By day 10, the primary endpoint had occurred in 78 patients in the rivaroxaban group (2.7%) and in 82 patients in the enoxaparin group (also 2.7%), meeting noninferiority criteria. At day 35, the primary endpoint occurred in 131 patients in the rivaroxaban group (4.4%) and in 175 patients in the enoxaparin group (5.7%), meaning rivaroxaban also met superiority criteria. Of course, rivaroxaban was accompanied by an increased risk of bleeding at both day 10 (2.8% vs. 1.2%, P=<0.001)  and 35 (4.1% vs. 1.7%, P<0.001).

Let’s think for a sec here now. Results for VTE incidence were only reported up until day 35; therefore, it’s possible that the incidence of rebound or late thrombosis was not equitably assessed. (That being said, this isn’t really something that is routinely measured or reported in other trials… But let’s just play like we wanted to try to compare the 2 meds for this purpose.) Active enoxaparin was only given for 10 days whereas rivaroxaban was given for 35. So while there may have been at least some time to assess for rebound/late events post enoxaparin, there was definitely no way to check this for rivaroxaban.

Also, is it really a test of drug vs drug if they’re not given for the same duration? Can we fairly compare enoxaparin to rivaroxaban if the former was given for only 10 days while the latter was administered for 35?

On that note, were we testing a hypothesis about duration of VTE prophylaxis rather than preferred agent in MAGELLAN?

Hmm. Interesting trial design, right?

As things stand today, the fact that there is not one, but TWO oral options for VTE prophylaxis is something amazing. But should we use these routinely in standard practice?

Probably not as a blanket rule. First, $$$. Second, there was an increased risk of bleeding with rivaroxaban in MAGELLAN. Third, efficacy results from MARINER leave us still wondering whether the cost is worth the benefit (i.e., no significant difference was seen in the primary outcome of symptomatic VTE or VTE-related death, although rivaroxaban did reduce symptomatic VTE compared to placebo). Is that enough to jump on the rivaroxaban train?

That being said, nothing in medicine is EVER a blanket rule. So perhaps the pockets where rivaroxaban may be an option for VTE prophylaxis could include…

  • Hospitalized patients who are reluctant or refuse to receive injections

  • Patients with a history of HIT who don’t want injections but warrant DVT prophylaxis

  • Perhaps morbidly obese patients (>120 kg or BMI >40) given reduced enoxaparin absorption in this population. But this thought is reeeeally quite tenuous since we don’t have a great repository of data for DOACs in obesity just yet. And at least we can monitor enoxaparin with anti-Xa levels when needed. (Tip: check out this tl;dr post on DOAC use in special populations for more dos and don’ts with DOACs.)

Final Thoughts

I really hope that this article reaches many people and benefits many more. Clinical trials are what keep our field (and the medical sciences overall) improving each and every year. If you’re feeling like you’re on shaky ground with your journal clubbing skills, head over to tl;dr’s Biostats post series. Or learn what that p-value really means.

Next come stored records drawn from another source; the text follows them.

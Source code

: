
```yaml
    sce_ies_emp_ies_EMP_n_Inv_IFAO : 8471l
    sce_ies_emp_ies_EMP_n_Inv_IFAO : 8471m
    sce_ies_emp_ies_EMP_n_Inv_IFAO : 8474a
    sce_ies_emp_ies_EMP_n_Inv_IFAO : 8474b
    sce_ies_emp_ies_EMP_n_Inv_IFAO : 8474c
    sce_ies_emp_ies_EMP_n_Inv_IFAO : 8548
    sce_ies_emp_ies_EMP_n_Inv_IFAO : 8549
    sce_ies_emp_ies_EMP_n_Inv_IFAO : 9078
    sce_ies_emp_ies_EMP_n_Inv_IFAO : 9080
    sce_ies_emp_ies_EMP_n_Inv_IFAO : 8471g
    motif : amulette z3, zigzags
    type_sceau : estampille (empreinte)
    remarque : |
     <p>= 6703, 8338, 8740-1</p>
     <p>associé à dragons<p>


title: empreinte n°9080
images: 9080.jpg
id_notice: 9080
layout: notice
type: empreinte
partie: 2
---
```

Every little bit of knowledge helps, and know that you’re not alone if you feel hesitant about reading studies. That’s why we journal club as a profession! We learn from each other.

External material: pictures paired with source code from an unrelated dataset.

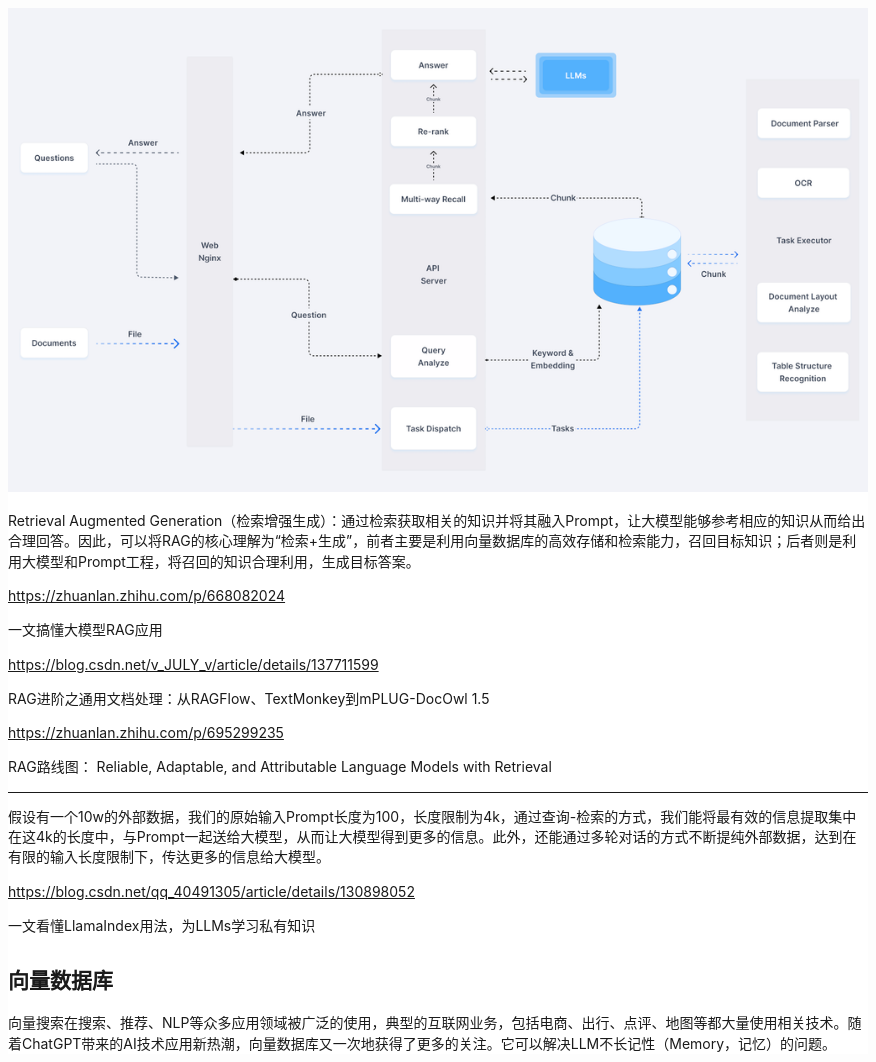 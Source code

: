 ![](/images/img5/RAG.png)

Retrieval Augmented Generation（检索增强生成）：通过检索获取相关的知识并将其融入Prompt，让大模型能够参考相应的知识从而给出合理回答。因此，可以将RAG的核心理解为“检索+生成”，前者主要是利用向量数据库的高效存储和检索能力，召回目标知识；后者则是利用大模型和Prompt工程，将召回的知识合理利用，生成目标答案。

https://zhuanlan.zhihu.com/p/668082024

一文搞懂大模型RAG应用

https://blog.csdn.net/v_JULY_v/article/details/137711599

RAG进阶之通用文档处理：从RAGFlow、TextMonkey到mPLUG-DocOwl 1.5

https://zhuanlan.zhihu.com/p/695299235

RAG路线图： Reliable, Adaptable, and Attributable Language Models with Retrieval

---

假设有一个10w的外部数据，我们的原始输入Prompt长度为100，长度限制为4k，通过查询-检索的方式，我们能将最有效的信息提取集中在这4k的长度中，与Prompt一起送给大模型，从而让大模型得到更多的信息。此外，还能通过多轮对话的方式不断提纯外部数据，达到在有限的输入长度限制下，传达更多的信息给大模型。

https://blog.csdn.net/qq_40491305/article/details/130898052

一文看懂LlamaIndex用法，为LLMs学习私有知识

## 向量数据库

向量搜索在搜索、推荐、NLP等众多应用领域被广泛的使用，典型的互联网业务，包括电商、出行、点评、地图等都大量使用相关技术。随着ChatGPT带来的AI技术应用新热潮，向量数据库又一次地获得了更多的关注。它可以解决LLM不长记性（Memory，记忆）的问题。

I would like to encourage everyone to at least subscribe to a weekly newsletter in any of your areas of interest from any of the scientific journals. You don’t even need to read every clinical trial there is available but only those that interest you and think may impact your practice. This will benefit your practice and improve patient care!

Hopefully, this will not be the last time you guys hear from me nerding about clinical trials. Be back with another segment in the future!